**EXERCISE BRIEF**
Without dropping or altering a single word, give the listing again.

::::

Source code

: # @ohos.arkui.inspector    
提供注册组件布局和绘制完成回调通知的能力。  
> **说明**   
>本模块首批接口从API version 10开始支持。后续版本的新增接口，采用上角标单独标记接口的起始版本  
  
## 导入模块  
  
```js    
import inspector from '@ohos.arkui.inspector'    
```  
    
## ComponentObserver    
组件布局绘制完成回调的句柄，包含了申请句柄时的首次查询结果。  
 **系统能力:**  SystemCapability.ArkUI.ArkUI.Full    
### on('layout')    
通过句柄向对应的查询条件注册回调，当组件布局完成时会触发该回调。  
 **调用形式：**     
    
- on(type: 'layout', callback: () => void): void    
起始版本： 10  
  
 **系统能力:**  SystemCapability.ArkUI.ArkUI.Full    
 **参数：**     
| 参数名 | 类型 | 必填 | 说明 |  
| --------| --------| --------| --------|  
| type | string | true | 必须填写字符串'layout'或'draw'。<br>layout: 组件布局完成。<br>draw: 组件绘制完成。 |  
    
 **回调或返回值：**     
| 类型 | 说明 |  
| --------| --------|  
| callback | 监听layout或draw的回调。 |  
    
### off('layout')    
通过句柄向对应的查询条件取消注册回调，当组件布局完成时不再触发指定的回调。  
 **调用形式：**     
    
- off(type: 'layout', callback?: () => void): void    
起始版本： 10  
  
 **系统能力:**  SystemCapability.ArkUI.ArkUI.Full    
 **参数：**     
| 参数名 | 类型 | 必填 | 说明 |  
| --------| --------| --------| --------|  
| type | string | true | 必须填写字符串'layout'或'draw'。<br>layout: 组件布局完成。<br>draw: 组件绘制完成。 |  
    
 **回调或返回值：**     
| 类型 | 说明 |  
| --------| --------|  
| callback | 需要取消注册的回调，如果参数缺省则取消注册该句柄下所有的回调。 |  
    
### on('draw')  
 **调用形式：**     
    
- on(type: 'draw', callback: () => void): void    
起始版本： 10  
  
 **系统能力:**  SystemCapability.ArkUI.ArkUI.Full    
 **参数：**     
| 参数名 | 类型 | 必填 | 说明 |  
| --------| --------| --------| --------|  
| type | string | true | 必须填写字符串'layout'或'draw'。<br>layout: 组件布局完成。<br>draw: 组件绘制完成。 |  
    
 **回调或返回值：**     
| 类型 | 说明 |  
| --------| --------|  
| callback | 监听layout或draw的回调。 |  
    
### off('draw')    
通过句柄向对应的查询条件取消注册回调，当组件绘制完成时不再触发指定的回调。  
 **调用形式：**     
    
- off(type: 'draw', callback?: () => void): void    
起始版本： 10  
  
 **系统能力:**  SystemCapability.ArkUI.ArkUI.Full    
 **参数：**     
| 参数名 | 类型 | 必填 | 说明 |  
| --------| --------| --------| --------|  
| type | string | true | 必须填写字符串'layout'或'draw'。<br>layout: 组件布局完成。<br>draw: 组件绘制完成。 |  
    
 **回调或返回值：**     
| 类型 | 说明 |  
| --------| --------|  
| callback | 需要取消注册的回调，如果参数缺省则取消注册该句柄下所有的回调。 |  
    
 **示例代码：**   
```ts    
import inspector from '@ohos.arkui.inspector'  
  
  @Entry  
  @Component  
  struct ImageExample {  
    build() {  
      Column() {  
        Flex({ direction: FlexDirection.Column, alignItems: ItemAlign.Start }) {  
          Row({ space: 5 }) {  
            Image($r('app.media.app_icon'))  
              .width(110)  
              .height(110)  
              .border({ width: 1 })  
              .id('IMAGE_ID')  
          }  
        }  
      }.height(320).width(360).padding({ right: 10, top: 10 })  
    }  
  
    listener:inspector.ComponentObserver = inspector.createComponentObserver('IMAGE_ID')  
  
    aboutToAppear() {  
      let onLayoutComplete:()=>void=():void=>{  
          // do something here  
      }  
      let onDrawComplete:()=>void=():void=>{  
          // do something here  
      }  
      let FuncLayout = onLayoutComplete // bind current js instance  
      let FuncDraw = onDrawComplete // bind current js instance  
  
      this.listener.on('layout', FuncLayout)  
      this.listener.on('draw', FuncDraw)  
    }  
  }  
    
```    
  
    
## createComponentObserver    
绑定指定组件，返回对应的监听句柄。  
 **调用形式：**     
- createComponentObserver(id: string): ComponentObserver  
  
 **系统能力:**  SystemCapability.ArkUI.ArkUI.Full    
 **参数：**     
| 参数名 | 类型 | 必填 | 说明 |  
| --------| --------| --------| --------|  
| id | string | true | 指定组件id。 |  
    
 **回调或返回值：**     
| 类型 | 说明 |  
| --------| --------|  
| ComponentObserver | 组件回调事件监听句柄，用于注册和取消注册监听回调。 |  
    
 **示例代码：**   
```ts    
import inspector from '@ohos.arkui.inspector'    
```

::::

**TASK ANSWER**
Source code

: # @ohos.arkui.inspector    
提供注册组件布局和绘制完成回调通知的能力。  
> **说明**   
>本模块首批接口从API version 10开始支持。后续版本的新增接口，采用上角标单独标记接口的起始版本  
  
## 导入模块  
  
```js    
import inspector from '@ohos.arkui.inspector'    
```  
    
## ComponentObserver    
组件布局绘制完成回调的句柄，包含了申请句柄时的首次查询结果。  
 **系统能力:**  SystemCapability.ArkUI.ArkUI.Full    
### on('layout')    
通过句柄向对应的查询条件注册回调，当组件布局完成时会触发该回调。  
 **调用形式：**     
    
- on(type: 'layout', callback: () => void): void    
起始版本： 10  
  
 **系统能力:**  SystemCapability.ArkUI.ArkUI.Full    
 **参数：**     
| 参数名 | 类型 | 必填 | 说明 |  
| --------| --------| --------| --------|  
| type | string | true | 必须填写字符串'layout'或'draw'。<br>layout: 组件布局完成。<br>draw: 组件绘制完成。 |  
    
 **回调或返回值：**     
| 类型 | 说明 |  
| --------| --------|  
| callback | 监听layout或draw的回调。 |  
    
### off('layout')    
通过句柄向对应的查询条件取消注册回调，当组件布局完成时不再触发指定的回调。  
 **调用形式：**     
    
- off(type: 'layout', callback?: () => void): void    
起始版本： 10  
  
 **系统能力:**  SystemCapability.ArkUI.ArkUI.Full    
 **参数：**     
| 参数名 | 类型 | 必填 | 说明 |  
| --------| --------| --------| --------|  
| type | string | true | 必须填写字符串'layout'或'draw'。<br>layout: 组件布局完成。<br>draw: 组件绘制完成。 |  
    
 **回调或返回值：**     
| 类型 | 说明 |  
| --------| --------|  
| callback | 需要取消注册的回调，如果参数缺省则取消注册该句柄下所有的回调。 |  
    
### on('draw')  
 **调用形式：**     
    
- on(type: 'draw', callback: () => void): void    
起始版本： 10  
  
 **系统能力:**  SystemCapability.ArkUI.ArkUI.Full    
 **参数：**     
| 参数名 | 类型 | 必填 | 说明 |  
| --------| --------| --------| --------|  
| type | string | true | 必须填写字符串'layout'或'draw'。<br>layout: 组件布局完成。<br>draw: 组件绘制完成。 |  
    
 **回调或返回值：**     
| 类型 | 说明 |  
| --------| --------|  
| callback | 监听layout或draw的回调。 |  
    
### off('draw')    
通过句柄向对应的查询条件取消注册回调，当组件绘制完成时不再触发指定的回调。  
 **调用形式：**     
    
- off(type: 'draw', callback?: () => void): void    
起始版本： 10  
  
 **系统能力:**  SystemCapability.ArkUI.ArkUI.Full    
 **参数：**     
| 参数名 | 类型 | 必填 | 说明 |  
| --------| --------| --------| --------|  
| type | string | true | 必须填写字符串'layout'或'draw'。<br>layout: 组件布局完成。<br>draw: 组件绘制完成。 |  
    
 **回调或返回值：**     
| 类型 | 说明 |  
| --------| --------|  
| callback | 需要取消注册的回调，如果参数缺省则取消注册该句柄下所有的回调。 |  
    
 **示例代码：**   
```ts    
import inspector from '@ohos.arkui.inspector'  
  
  @Entry  
  @Component  
  struct ImageExample {  
    build() {  
      Column() {  
        Flex({ direction: FlexDirection.Column, alignItems: ItemAlign.Start }) {  
          Row({ space: 5 }) {  
            Image($r('app.media.app_icon'))  
              .width(110)  
              .height(110)  
              .border({ width: 1 })  
              .id('IMAGE_ID')  
          }  
        }  
      }.height(320).width(360).padding({ right: 10, top: 10 })  
    }  
  
    listener:inspector.ComponentObserver = inspector.createComponentObserver('IMAGE_ID')  
  
    aboutToAppear() {  
      let onLayoutComplete:()=>void=():void=>{  
          // do something here  
      }  
      let onDrawComplete:()=>void=():void=>{  
          // do something here  
      }  
      let FuncLayout = onLayoutComplete // bind current js instance  
      let FuncDraw = onDrawComplete // bind current js instance  
  
      this.listener.on('layout', FuncLayout)  
      this.listener.on('draw', FuncDraw)  
    }  
  }  
    
```    
  
    
## createComponentObserver    
绑定指定组件，返回对应的监听句柄。  
 **调用形式：**     
- createComponentObserver(id: string): ComponentObserver  
  
 **系统能力:**  SystemCapability.ArkUI.ArkUI.Full    
 **参数：**     
| 参数名 | 类型 | 必填 | 说明 |  
| --------| --------| --------| --------|  
| id | string | true | 指定组件id。 |  
    
 **回调或返回值：**     
| 类型 | 说明 |  
| --------| --------|  
| ComponentObserver | 组件回调事件监听句柄，用于注册和取消注册监听回调。 |  
    
 **示例代码：**   
```ts    
import inspector from '@ohos.arkui.inspector'    
```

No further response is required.